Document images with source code
══════

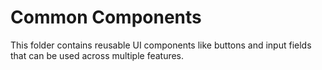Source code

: # Common Components

This folder contains reusable UI components like buttons and input fields that can be used across multiple features.

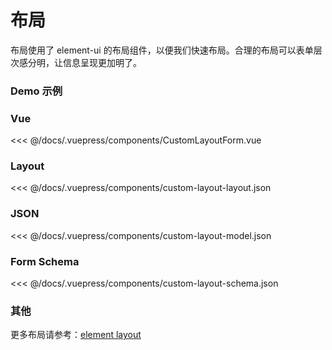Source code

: # 布局
布局使用了 element-ui 的布局组件，以便我们快速布局。合理的布局可以表单层次感分明，让信息呈现更加明了。


### Demo 示例
<FormDemo component-name="custom-layout-form">
    
### Vue
<<< @/docs/.vuepress/components/CustomLayoutForm.vue

### Layout
<<< @/docs/.vuepress/components/custom-layout-layout.json

### JSON
<<< @/docs/.vuepress/components/custom-layout-model.json

### Form Schema
<<< @/docs/.vuepress/components/custom-layout-schema.json

</FormDemo>

### 其他
更多布局请参考：[element layout](https://element.eleme.cn/#/zh-CN/component/layout)

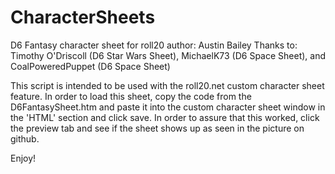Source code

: # CharacterSheets

D6 Fantasy character sheet for roll20
author: Austin Bailey 
Thanks to: Timothy O'Driscoll (D6 Star Wars Sheet), MichaelK73 (D6 Space Sheet), and CoalPoweredPuppet (D6 Space Sheet)

This script is intended to be used with the roll20.net custom character sheet feature. In order to load this sheet,
copy the code from the D6FantasySheet.htm and paste it into the custom character sheet window in the 'HTML' section and
click save.  In order to assure that this worked, click the preview tab and see if the sheet shows up as seen in the 
picture on github. 

Enjoy!
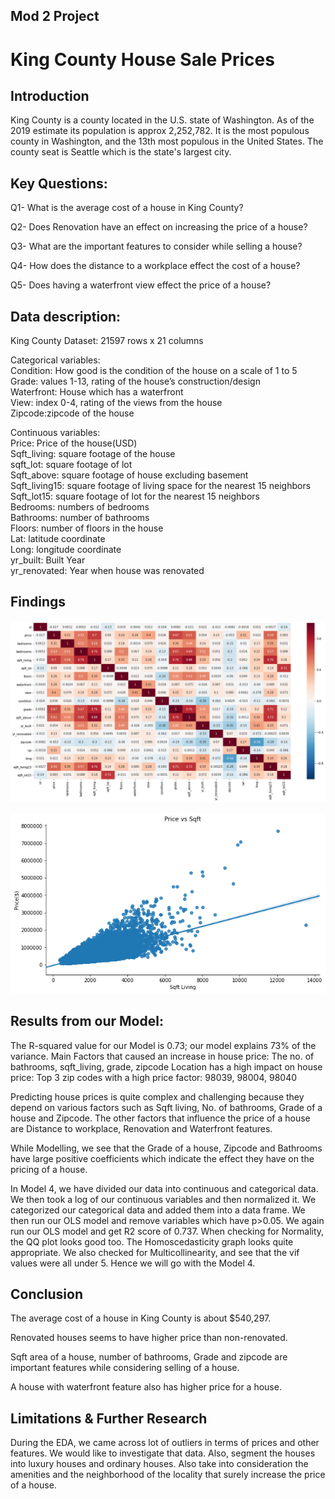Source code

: 
## Mod 2 Project
# King County House Sale Prices

## Introduction
King County is a county located in the U.S. state of Washington. As of the 2019 estimate its population is approx 2,252,782. It is the most populous county in Washington, and the 13th most populous in the United States. The county seat is Seattle which is the state's largest city.

## Key Questions:

Q1- What is the average cost of a house in King County?

Q2- Does Renovation have an effect on increasing the price of a house?

Q3- What are the important features to consider while selling a house?

Q4- How does the distance to a workplace effect the cost of a house?

Q5- Does having a waterfront view effect the price of a house?


## Data description:
King County Dataset: 21597 rows x 21 columns

Categorical variables:  
Condition: How good is the condition of the house on a scale of 1 to 5  
Grade: values 1-13, rating of the house’s construction/design  
Waterfront: House which has a waterfront   
View: index 0-4, rating of the views from the house  
Zipcode:zipcode of the house  

Continuous variables:  
Price: Price of the house(USD)  
Sqft_living: square footage of the house  
sqft_lot: square footage of lot  
Sqft_above: square footage of house excluding basement  
Sqft_living15: square footage of living space for the nearest 15 neighbors  
Sqft_lot15: square footage of lot for the nearest 15 neighbors  
Bedrooms: numbers of bedrooms  
Bathrooms: number of bathrooms  
Floors: number of floors in the house  
Lat: latitude coordinate  
Long: longitude coordinate  
yr_built: Built Year  
yr_renovated: Year when house was renovated  


## Findings

![](data/Heatmap.png)

![](data/download.png)



## Results from our Model:

The  R-squared value for our Model is 0.73; our model explains 73% of the variance.
Main Factors that caused an increase in house price:
The no. of bathrooms, sqft_living, grade, zipcode
Location has a high impact on house price:
Top 3 zip codes with a high price factor: 98039, 98004, 98040

Predicting house prices is quite complex and challenging because they depend on various factors such as Sqft living, No. of bathrooms, Grade of a house and Zipcode. The other factors that influence the price of a house are Distance to workplace, Renovation and Waterfront features.

While Modelling, we see that the Grade of a house, Zipcode and Bathrooms have large positive coefficients which indicate the effect they have on the pricing of a house.

In Model 4, we have divided our data into continuous and categorical data. We then took a log of our continuous variables and then normalized it. We categorized our categorical data and added them into a data frame. We then run our OLS model and remove variables which have p>0.05. We again run our OLS model and get R2 score of 0.737. When checking for Normality, the QQ plot looks good too. The Homoscedasticity graph looks quite appropriate. We also checked for Multicollinearity, and see that the vif values were all under 5. Hence we will go with the Model 4.


## Conclusion
The average cost of a house in King County is about $540,297.  

Renovated houses seems to have higher price than non-renovated.  

Sqft area of a house, number of bathrooms, Grade and zipcode are important features while considering selling of a house.  

A house with waterfront feature also has higher price for a house.  

## Limitations & Further Research
During the EDA, we came across lot of outliers in terms of prices and other features. We would like to investigate that data. Also, segment the houses into luxury houses and ordinary houses. Also take into consideration the amenities and the neighborhood of the locality that surely increase the price of a house.






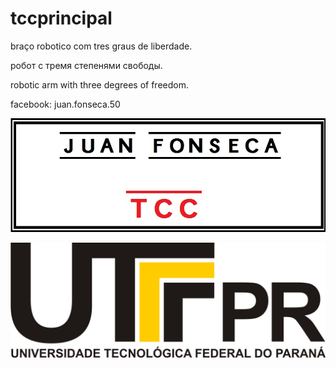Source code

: # tccprincipal

braço robotico com tres graus de liberdade.

робот с тремя степенями свободы.

robotic arm with three degrees of freedom.

facebook: juan.fonseca.50

![Alt text](https://github.com/juanfonsecamaia/tccprincipal/blob/master/titulo.jpg?raw=true "Title")



![Alt text](https://github.com/juanfonsecamaia/tccprincipal/blob/master/sello.jpg?raw=true "Title")

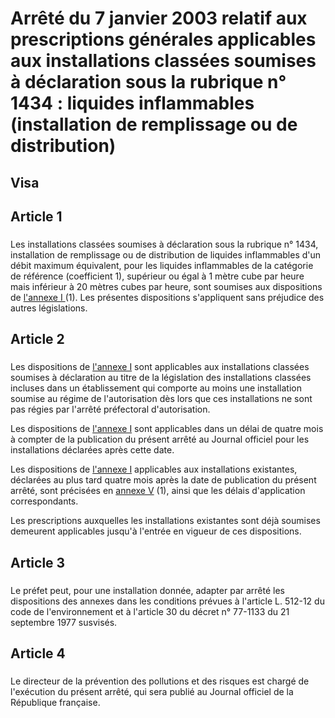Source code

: # Arrêté du 7 janvier 2003 relatif aux prescriptions générales applicables aux installations classées soumises à déclaration sous la rubrique n° 1434 : liquides inflammables (installation de remplissage ou de distribution)

## Visa

## Article 1

### 



Les installations classées soumises à déclaration sous la rubrique n° 1434, installation de remplissage ou de distribution de liquides inflammables d'un débit maximum équivalent, pour les liquides inflammables de la catégorie de référence (coefficient 1), supérieur ou égal à 1 mètre cube par heure mais inférieur à 20 mètres cubes par heure, sont soumises aux dispositions de [l'annexe I ](#annexe-i-:-prescriptions-générales)(1). Les présentes dispositions s'appliquent sans préjudice des autres législations.

## Article 2

### 



Les dispositions de [l'annexe I](#annexe-i-:-prescriptions-générales) sont applicables aux installations classées soumises à déclaration au titre de la législation des installations classées incluses dans un établissement qui comporte au moins une installation soumise au régime de l'autorisation dès lors que ces installations ne sont pas régies par l'arrêté préfectoral d'autorisation.

Les dispositions de [l'annexe I](#annexe-i-:-prescriptions-générales) sont applicables dans un délai de quatre mois à compter de la publication du présent arrêté au Journal officiel pour les installations déclarées après cette date.

Les dispositions de [l'annexe I](#annexe-i-:-prescriptions-générales) applicables aux installations existantes, déclarées au plus tard quatre mois après la date de publication du présent arrêté, sont précisées en [annexe V](#annexe-v :-dispositions-applicables-aux-installations-existantes) (1), ainsi que les délais d'application correspondants.

Les prescriptions auxquelles les installations existantes sont déjà soumises demeurent applicables jusqu'à l'entrée en vigueur de ces dispositions.

## Article 3

### 



Le préfet peut, pour une installation donnée, adapter par arrêté les dispositions des annexes dans les conditions prévues à l'article L. 512-12 du code de l'environnement et à l'article 30 du décret n° 77-1133 du 21 septembre 1977 susvisés.

## Article 4

### 



Le directeur de la prévention des pollutions et des risques est chargé de l'exécution du présent arrêté, qui sera publié au Journal officiel de la République française.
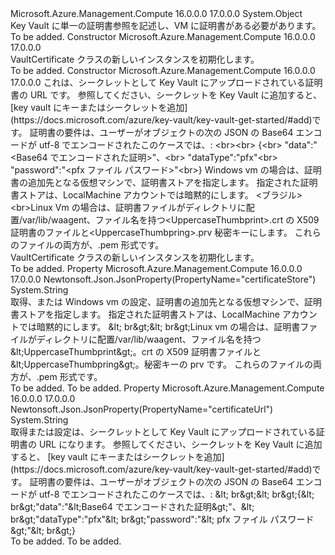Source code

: <Type Name="VaultCertificate" FullName="Microsoft.Azure.Management.Compute.Models.VaultCertificate">
  <TypeSignature Language="C#" Value="public class VaultCertificate" />
  <TypeSignature Language="ILAsm" Value=".class public auto ansi beforefieldinit VaultCertificate extends System.Object" />
  <TypeSignature Language="DocId" Value="T:Microsoft.Azure.Management.Compute.Models.VaultCertificate" />
  <TypeSignature Language="VB.NET" Value="Public Class VaultCertificate" />
  <TypeSignature Language="F#" Value="type VaultCertificate = class" />
  <AssemblyInfo>
    <AssemblyName>Microsoft.Azure.Management.Compute</AssemblyName>
    <AssemblyVersion>16.0.0.0</AssemblyVersion>
    <AssemblyVersion>17.0.0.0</AssemblyVersion>
  </AssemblyInfo>
  <Base>
    <BaseTypeName>System.Object</BaseTypeName>
  </Base>
  <Interfaces />
  <Docs>
    <summary>
            Key Vault に単一の証明書参照を記述し、VM に証明書がある必要があります。
            </summary>
    <remarks>To be added.</remarks>
  </Docs>
  <Members>
    <Member MemberName=".ctor">
      <MemberSignature Language="C#" Value="public VaultCertificate ();" />
      <MemberSignature Language="ILAsm" Value=".method public hidebysig specialname rtspecialname instance void .ctor() cil managed" />
      <MemberSignature Language="DocId" Value="M:Microsoft.Azure.Management.Compute.Models.VaultCertificate.#ctor" />
      <MemberSignature Language="VB.NET" Value="Public Sub New ()" />
      <MemberType>Constructor</MemberType>
      <AssemblyInfo>
        <AssemblyName>Microsoft.Azure.Management.Compute</AssemblyName>
        <AssemblyVersion>16.0.0.0</AssemblyVersion>
        <AssemblyVersion>17.0.0.0</AssemblyVersion>
      </AssemblyInfo>
      <Parameters />
      <Docs>
        <summary>
            VaultCertificate クラスの新しいインスタンスを初期化します。
            </summary>
        <remarks>To be added.</remarks>
      </Docs>
    </Member>
    <Member MemberName=".ctor">
      <MemberSignature Language="C#" Value="public VaultCertificate (string certificateUrl = null, string certificateStore = null);" />
      <MemberSignature Language="ILAsm" Value=".method public hidebysig specialname rtspecialname instance void .ctor(string certificateUrl, string certificateStore) cil managed" />
      <MemberSignature Language="DocId" Value="M:Microsoft.Azure.Management.Compute.Models.VaultCertificate.#ctor(System.String,System.String)" />
      <MemberSignature Language="VB.NET" Value="Public Sub New (Optional certificateUrl As String = null, Optional certificateStore As String = null)" />
      <MemberSignature Language="F#" Value="new Microsoft.Azure.Management.Compute.Models.VaultCertificate : string * string -&gt; Microsoft.Azure.Management.Compute.Models.VaultCertificate" Usage="new Microsoft.Azure.Management.Compute.Models.VaultCertificate (certificateUrl, certificateStore)" />
      <MemberType>Constructor</MemberType>
      <AssemblyInfo>
        <AssemblyName>Microsoft.Azure.Management.Compute</AssemblyName>
        <AssemblyVersion>16.0.0.0</AssemblyVersion>
        <AssemblyVersion>17.0.0.0</AssemblyVersion>
      </AssemblyInfo>
      <Parameters>
        <Parameter Name="certificateUrl" Type="System.String" />
        <Parameter Name="certificateStore" Type="System.String" />
      </Parameters>
      <Docs>
        <param name="certificateUrl">これは、シークレットとして Key Vault にアップロードされている証明書の URL です。 参照してください、シークレットを Key Vault に追加すると、 [key vault にキーまたはシークレットを追加](https://docs.microsoft.com/azure/key-vault/key-vault-get-started/#add)です。
            証明書の要件は、ユーザーがオブジェクトの次の JSON の Base64 エンコードが utf-8 でエンコードされたこのケースでは、: &lt;br&gt;&lt;br&gt; {&lt;br&gt; "data":"&lt;Base64 でエンコードされた証明&gt;"、&lt;br&gt; "dataType":"pfx"&lt;br&gt; "password":"&lt;pfx ファイル パスワード&gt;"&lt;br&gt;}</param>
        <param name="certificateStore">Windows vm の場合は、証明書の追加先となる仮想マシンで、証明書ストアを指定します。 指定された証明書ストアは、LocalMachine アカウントでは暗黙的にします。 &lt;ブラジル&gt;&lt;br&gt;Linux Vm の場合は、証明書ファイルがディレクトリに配置/var/lib/waagent、ファイル名を持つ&lt;UppercaseThumbprint&gt;.crt の X509 証明書のファイルと&lt;UppercaseThumbpring&gt;.prv 秘密キーにします。 これらのファイルの両方が、.pem 形式です。</param>
        <summary>
            VaultCertificate クラスの新しいインスタンスを初期化します。
            </summary>
        <remarks>To be added.</remarks>
      </Docs>
    </Member>
    <Member MemberName="CertificateStore">
      <MemberSignature Language="C#" Value="public string CertificateStore { get; set; }" />
      <MemberSignature Language="ILAsm" Value=".property instance string CertificateStore" />
      <MemberSignature Language="DocId" Value="P:Microsoft.Azure.Management.Compute.Models.VaultCertificate.CertificateStore" />
      <MemberSignature Language="VB.NET" Value="Public Property CertificateStore As String" />
      <MemberSignature Language="F#" Value="member this.CertificateStore : string with get, set" Usage="Microsoft.Azure.Management.Compute.Models.VaultCertificate.CertificateStore" />
      <MemberType>Property</MemberType>
      <AssemblyInfo>
        <AssemblyName>Microsoft.Azure.Management.Compute</AssemblyName>
        <AssemblyVersion>16.0.0.0</AssemblyVersion>
        <AssemblyVersion>17.0.0.0</AssemblyVersion>
      </AssemblyInfo>
      <Attributes>
        <Attribute>
          <AttributeName>Newtonsoft.Json.JsonProperty(PropertyName="certificateStore")</AttributeName>
        </Attribute>
      </Attributes>
      <ReturnValue>
        <ReturnType>System.String</ReturnType>
      </ReturnValue>
      <Docs>
        <summary>
            取得、または Windows vm の設定、証明書の追加先となる仮想マシンで、証明書ストアを指定します。 指定された証明書ストアは、LocalMachine アカウントでは暗黙的にします。 &amp;lt; br&amp;gt;&amp;lt; br&amp;gt;Linux vm の場合は、証明書ファイルがディレクトリに配置/var/lib/waagent、ファイル名を持つ&amp;lt;UppercaseThumbprint&amp;gt;。crt の X509 証明書ファイルと&amp;lt;UppercaseThumbpring&amp;gt;。秘密キーの prv です。 これらのファイルの両方が、.pem 形式です。
            </summary>
        <value>To be added.</value>
        <remarks>To be added.</remarks>
      </Docs>
    </Member>
    <Member MemberName="CertificateUrl">
      <MemberSignature Language="C#" Value="public string CertificateUrl { get; set; }" />
      <MemberSignature Language="ILAsm" Value=".property instance string CertificateUrl" />
      <MemberSignature Language="DocId" Value="P:Microsoft.Azure.Management.Compute.Models.VaultCertificate.CertificateUrl" />
      <MemberSignature Language="VB.NET" Value="Public Property CertificateUrl As String" />
      <MemberSignature Language="F#" Value="member this.CertificateUrl : string with get, set" Usage="Microsoft.Azure.Management.Compute.Models.VaultCertificate.CertificateUrl" />
      <MemberType>Property</MemberType>
      <AssemblyInfo>
        <AssemblyName>Microsoft.Azure.Management.Compute</AssemblyName>
        <AssemblyVersion>16.0.0.0</AssemblyVersion>
        <AssemblyVersion>17.0.0.0</AssemblyVersion>
      </AssemblyInfo>
      <Attributes>
        <Attribute>
          <AttributeName>Newtonsoft.Json.JsonProperty(PropertyName="certificateUrl")</AttributeName>
        </Attribute>
      </Attributes>
      <ReturnValue>
        <ReturnType>System.String</ReturnType>
      </ReturnValue>
      <Docs>
        <summary>
            取得または設定は、シークレットとして Key Vault にアップロードされている証明書の URL になります。 参照してください、シークレットを Key Vault に追加すると、 [key vault にキーまたはシークレットを追加](https://docs.microsoft.com/azure/key-vault/key-vault-get-started/#add)です。
            証明書の要件は、ユーザーがオブジェクトの次の JSON の Base64 エンコードが utf-8 でエンコードされたこのケースでは、: &amp;lt; br&amp;gt;&amp;lt; br&amp;gt;{&amp;lt; br&amp;gt;"data":"&amp;lt;Base64 でエンコードされた証明&amp;gt;"、&amp;lt; br&amp;gt;"dataType":"pfx"&amp;lt; br&amp;gt;"password":"&amp;lt; pfx ファイル パスワード&amp;gt;"&amp;lt; br&amp;gt;}
            </summary>
        <value>To be added.</value>
        <remarks>To be added.</remarks>
      </Docs>
    </Member>
  </Members>
</Type>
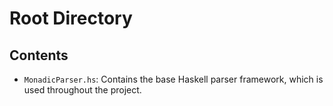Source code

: # Root Directory

## Contents

* `MonadicParser.hs`: Contains the base Haskell parser framework, which is used
  throughout the project.

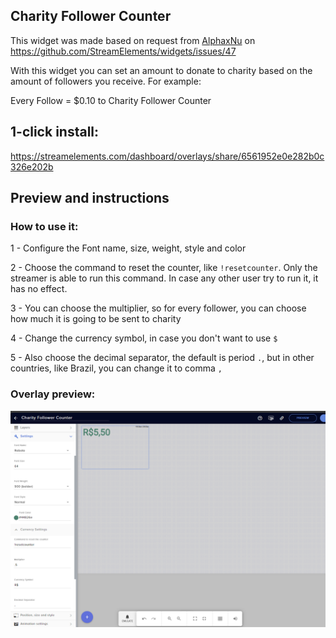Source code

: ## Charity Follower Counter

This widget was made based on request from [AlphaxNu](https://github.com/AlphaxNu/) on https://github.com/StreamElements/widgets/issues/47

With this widget you can set an amount to donate to charity based on the amount of followers you receive. For example: 

Every Follow = $0.10 to Charity Follower Counter

## 1-click install: 

https://streamelements.com/dashboard/overlays/share/6561952e0e282b0c326e202b

## Preview and instructions

### How to use it:

1 - Configure the Font name, size, weight, style and color

2 - Choose the command to reset the counter, like `!resetcounter`. Only the streamer is able to run this command. In case any other user try to run it, it has no effect.

3 - You can choose the multiplier, so for every follower, you can choose how much it is going to be sent to charity

4 - Change the currency symbol, in case you don't want to use `$`

5 - Also choose the decimal separator, the default is period `.`, but in other countries, like Brazil, you can change it to comma `,`

### Overlay preview:

![Overlay Preview](/charity-follower-counter/widget.png)
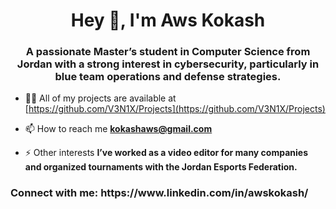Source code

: <h1 align="center">Hey 👋, I'm Aws Kokash</h1>
<h3 align="center">A passionate Master’s student in Computer Science from Jordan with a strong interest in cybersecurity, particularly in blue team operations and defense strategies.</h3>

- 👨‍💻 All of my projects are available at [https://github.com/V3N1X/Projects](https://github.com/V3N1X/Projects)

- 📫 How to reach me **kokashaws@gmail.com**

- ⚡ Other interests **I’ve worked as a video editor for many companies and organized tournaments with the Jordan Esports Federation.**

<h3 align="left">Connect with me: https://www.linkedin.com/in/awskokash/</h3>
<p align="left">
  
</p>

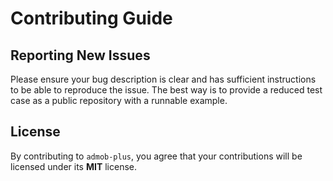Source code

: # Contributing Guide

## Reporting New Issues

Please ensure your bug description is clear and has sufficient instructions to be able to reproduce the issue. The best way is to provide a reduced test case as a public repository with a runnable example.

## License

By contributing to `admob-plus`, you agree that your contributions will be licensed under its **MIT** license.

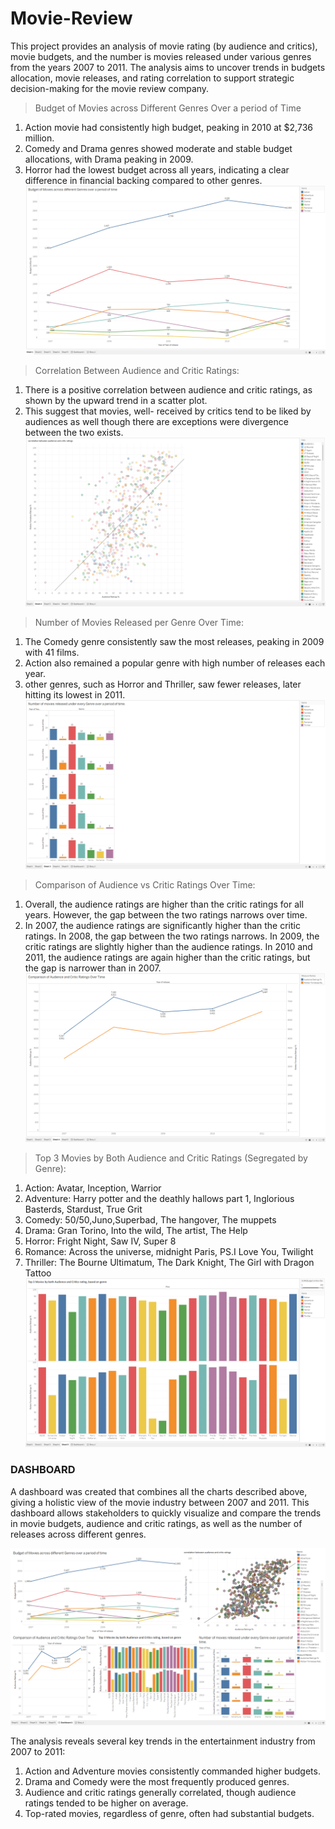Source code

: # Movie-Review
This project provides an analysis of movie rating (by audience and critics),
movie budgets, and the number is movies released under various genres from the
years 2007 to 2011. The analysis aims to uncover trends in budgets allocation,
movie releases, and rating correlation to support strategic decision-making for the
movie review company.

> Budget of Movies across Different Genres Over a period of Time
1. Action movie had consistently high budget, peaking in 2010 at $2,736
million.
2. Comedy and Drama genres showed moderate and stable budget
allocations, with Drama peaking in 2009.
3. Horror had the lowest budget across all years, indicating a clear difference
in financial backing compared to other genres.
![image](https://github.com/Kriz-Griffin/Movie-Review/blob/4393471fcdcbbe1f5ad0716d89b2eb550d4a76ba/images/budget.png)

> Correlation Between Audience and Critic Ratings:
1. There is a positive correlation between audience and critic ratings, as
shown by the upward trend in a scatter plot.
2. This suggest that movies, well- received by critics tend to be liked by
audiences as well though there are exceptions were divergence between
the two exists.
![image](https://github.com/Kriz-Griffin/Movie-Review/blob/4393471fcdcbbe1f5ad0716d89b2eb550d4a76ba/images/correltaion.png)

> Number of Movies Released per Genre Over Time:
1. The Comedy genre consistently saw the most releases, peaking in 2009
with 41 films.
2. Action also remained a popular genre with high number of releases each
year.
3. other genres, such as Horror and Thriller, saw fewer releases, later hitting
its lowest in 2011.
![image](https://github.com/Kriz-Griffin/Movie-Review/blob/4393471fcdcbbe1f5ad0716d89b2eb550d4a76ba/images/genre.png)

> Comparison of Audience vs Critic Ratings Over Time:
1. Overall, the audience ratings are higher than the critic ratings for all years.
However, the gap between the two ratings narrows over time.
2. In 2007, the audience ratings are significantly higher than the critic ratings.
In 2008, the gap between the two ratings narrows. In 2009, the critic ratings
are slightly higher than the audience ratings. In 2010 and 2011, the
audience ratings are again higher than the critic ratings, but the gap is
narrower than in 2007.
![image](https://github.com/Kriz-Griffin/Movie-Review/blob/4393471fcdcbbe1f5ad0716d89b2eb550d4a76ba/images/ratings.png)

> Top 3 Movies by Both Audience and Critic Ratings (Segregated by Genre):
1. Action: Avatar, Inception, Warrior
2. Adventure: Harry potter and the deathly hallows part 1, Inglorious
Basterds, Stardust, True Grit
3. Comedy: 50/50,Juno,Superbad, The hangover, The muppets
4. Drama: Gran Torino, Into the wild, The artist, The Help
5. Horror: Fright Night, Saw IV, Super 8
6. Romance: Across the universe, midnight Paris, PS.I Love You, Twilight
7. Thriller: The Bourne Ultimatum, The Dark Knight, The Girl with Dragon
Tattoo
![image](https://github.com/Kriz-Griffin/Movie-Review/blob/4393471fcdcbbe1f5ad0716d89b2eb550d4a76ba/images/top3.png)

### DASHBOARD
A dashboard was created that combines all the charts described above,
giving a holistic view of the movie industry between 2007 and 2011. This
dashboard allows stakeholders to quickly visualize and compare the trends in
movie budgets, audience and critic ratings, as well as the number of releases
across different genres.

![image](https://github.com/Kriz-Griffin/Movie-Review/blob/4393471fcdcbbe1f5ad0716d89b2eb550d4a76ba/images/dashboard.png)

The analysis reveals several key trends in the entertainment industry from 2007
to 2011:
1. Action and Adventure movies consistently commanded higher budgets.
2. Drama and Comedy were the most frequently produced genres.
3. Audience and critic ratings generally correlated, though audience ratings
tended to be higher on average.
4. Top-rated movies, regardless of genre, often had substantial budgets.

══════

* _Work required_: Quote the records above exactly, from the first line through the line containing "copy the code", and leave out the pictures.

* _Task output_:
Source code

: # Common Components

This folder contains reusable UI components like buttons and input fields that can be used across multiple features.

Source code

: # 布局
布局使用了 element-ui 的布局组件，以便我们快速布局。合理的布局可以表单层次感分明，让信息呈现更加明了。


### Demo 示例
<FormDemo component-name="custom-layout-form">
    
### Vue
<<< @/docs/.vuepress/components/CustomLayoutForm.vue

### Layout
<<< @/docs/.vuepress/components/custom-layout-layout.json

### JSON
<<< @/docs/.vuepress/components/custom-layout-model.json

### Form Schema
<<< @/docs/.vuepress/components/custom-layout-schema.json

</FormDemo>

### 其他
更多布局请参考：[element layout](https://element.eleme.cn/#/zh-CN/component/layout)

Source code

: # CharacterSheets

D6 Fantasy character sheet for roll20
author: Austin Bailey 
Thanks to: Timothy O'Driscoll (D6 Star Wars Sheet), MichaelK73 (D6 Space Sheet), and CoalPoweredPuppet (D6 Space Sheet)

This script is intended to be used with the roll20.net custom character sheet feature. In order to load this sheet,
copy the code from the D6FantasySheet.htm and paste it into the custom character sheet window in the 'HTML' section and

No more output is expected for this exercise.